Exercise details:
Stop after the line holding "### Dataset". Repeat exactly every line before it in the records below, that line too, and leave out the pictures.

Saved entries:
# # # #
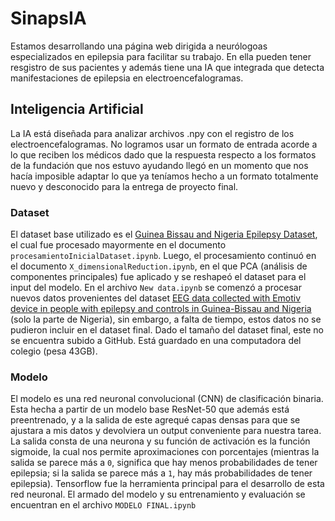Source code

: # SinapsIA
Estamos desarrollando una página web dirigida a neurólogoas especializados en epilepsia para facilitar su trabajo. En ella pueden tener resgistro de sus pacientes y además tiene una IA que integrada que detecta manifestaciones de epilepsia en electroencefalogramas.

## Inteligencia Artificial
La IA está diseñada para analizar archivos .npy con el registro de los electroencefalogramas. No logramos usar un formato de entrada acorde a lo que reciben los médicos dado que la respuesta respecto a los formatos de la fundación que nos estuvo ayudando llegó en un momento que nos hacía imposible adaptar lo que ya teníamos hecho a un formato totalmente nuevo y desconocido para la entrega de proyecto final.

### Dataset
El dataset base utilizado es el [Guinea Bissau and Nigeria Epilepsy Dataset](https://www.kaggle.com/datasets/abhishekinnvonix/epilepsy-guinea-bissau-dataset), el cual fue procesado mayormente en el documento `procesamientoInicialDataset.ipynb`. Luego, el procesamiento continuó en el documento `X_dimensionalReduction.ipynb`, en el que PCA (análisis de componentes principales) fue aplicado y se reshapeó el dataset para el input del modelo. En el archivo `New data.ipynb` se comenzó a procesar nuevos datos provenientes del dataset [EEG data collected with Emotiv device in people with epilepsy and controls in Guinea-Bissau and Nigeria](https://zenodo.org/records/1252141) (solo la parte de Nigeria), sin embargo, a falta de tiempo, estos datos no se pudieron incluir en el dataset final. Dado el tamaño del dataset final, este no se encuentra subido a GitHub. Está guardado en una computadora del colegio (pesa 43GB).

### Modelo
El modelo es una red neuronal convolucional (CNN) de clasificación binaria. Esta hecha a partir de un modelo base ResNet-50 que además está preentrenado, y a la salida de este agrequé capas densas para que se ajustara a mis datos y devolviera un output conveniente para nuestra tarea. La salida consta de una neurona y su función de activación es la función sigmoide, la cual nos permite aproximaciones con porcentajes (mientras la salida se parece más a `0`, significa que hay menos probabilidades de tener epilepsia; si la salida se parece más a `1`, hay más probabilidades de tener epilepsia). Tensorflow fue la herramienta principal para el desarrollo de esta red neuronal. El armado del modelo y su entrenamiento y evaluación se encuentran en el archivo `MODELO FINAL.ipynb`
# # # #
Written response:
Source code

: # SinapsIA
Estamos desarrollando una página web dirigida a neurólogoas especializados en epilepsia para facilitar su trabajo. En ella pueden tener resgistro de sus pacientes y además tiene una IA que integrada que detecta manifestaciones de epilepsia en electroencefalogramas.

## Inteligencia Artificial
La IA está diseñada para analizar archivos .npy con el registro de los electroencefalogramas. No logramos usar un formato de entrada acorde a lo que reciben los médicos dado que la respuesta respecto a los formatos de la fundación que nos estuvo ayudando llegó en un momento que nos hacía imposible adaptar lo que ya teníamos hecho a un formato totalmente nuevo y desconocido para la entrega de proyecto final.

### Dataset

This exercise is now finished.